Andrea Brown was a former Lockheed Martin employee who lodged an ethics complaint against Wendy Owen, vice president of communications at Lockheed in Colorado Springs. Brown communicated concerns of fraudulent and illegal activity wherein Owen had developed sexual relationships with several soldiers in Iraq, was sending them sex toys, bought a laptop for one of them, and even booked fancy hotel rooms to meet them when they returned home to the states. These communications were allegedly occurring through an employee pen pal program.

Lockheed, in return, shut down the pen pal program and Owen’s position in the company was not affected.

The Tenth Circuit agreed with the ALJ that Brown was subsequently constructively discharged for actions that are protected under the Act. Specifically, Section 806, protects whistleblowers for employees of publicly traded company, and states that no employee of such comapny may be discharged because of any lawful act done by the employee.

Instead of protecting Brown for her reports on Owen, the Tenth Circuit saw that she was constructively discharged -- that is, forced to resign. A director who was allegedly on good terms with Owen told Brown that her position was uncertain. Also, her performance ratings were lower, and there was a job posting on Lockheed's website for Brown's exact position. The ALJ also accepted as credible Brown's account of Owen calling her, mocking her and telling her to get her resume together.

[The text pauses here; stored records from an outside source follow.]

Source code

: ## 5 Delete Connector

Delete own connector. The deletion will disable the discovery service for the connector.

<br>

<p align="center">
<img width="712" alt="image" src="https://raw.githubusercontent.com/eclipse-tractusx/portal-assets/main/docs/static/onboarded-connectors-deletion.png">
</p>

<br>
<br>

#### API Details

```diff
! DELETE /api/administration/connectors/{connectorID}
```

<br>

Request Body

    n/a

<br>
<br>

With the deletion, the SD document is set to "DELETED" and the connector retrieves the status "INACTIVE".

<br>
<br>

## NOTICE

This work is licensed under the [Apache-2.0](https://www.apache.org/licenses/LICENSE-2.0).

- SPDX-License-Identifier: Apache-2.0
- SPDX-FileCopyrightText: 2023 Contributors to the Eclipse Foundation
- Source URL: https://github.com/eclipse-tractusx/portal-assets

When Brown's position was replaced by a new hire, she was told to vacate her office and to work from home or use the visitor's office, which doubled as a supply room. She was also told she could not attent an annual communications conference and that her leadership position was going to be removed. Brown then fell into a deep depression after an emotional breakdown and had to take a medical leave.

The ALJ agreed that Brown had suffered materially adverse employment actions and that her reporting Owen, a protected activity, lead to the constructive discharge. She was awarded $75,000 in back pay, medical expenses, and other compensatory damages.

The Tenth Circuit found no error in the Board's decision, and unanimously affirmed. They also ordered a reinstatement of Brown in an appropriate position, even if the position no longer exists. The matter was remanded to make those determinations.

Bottom line: protect your whistleblowers, Lockheed.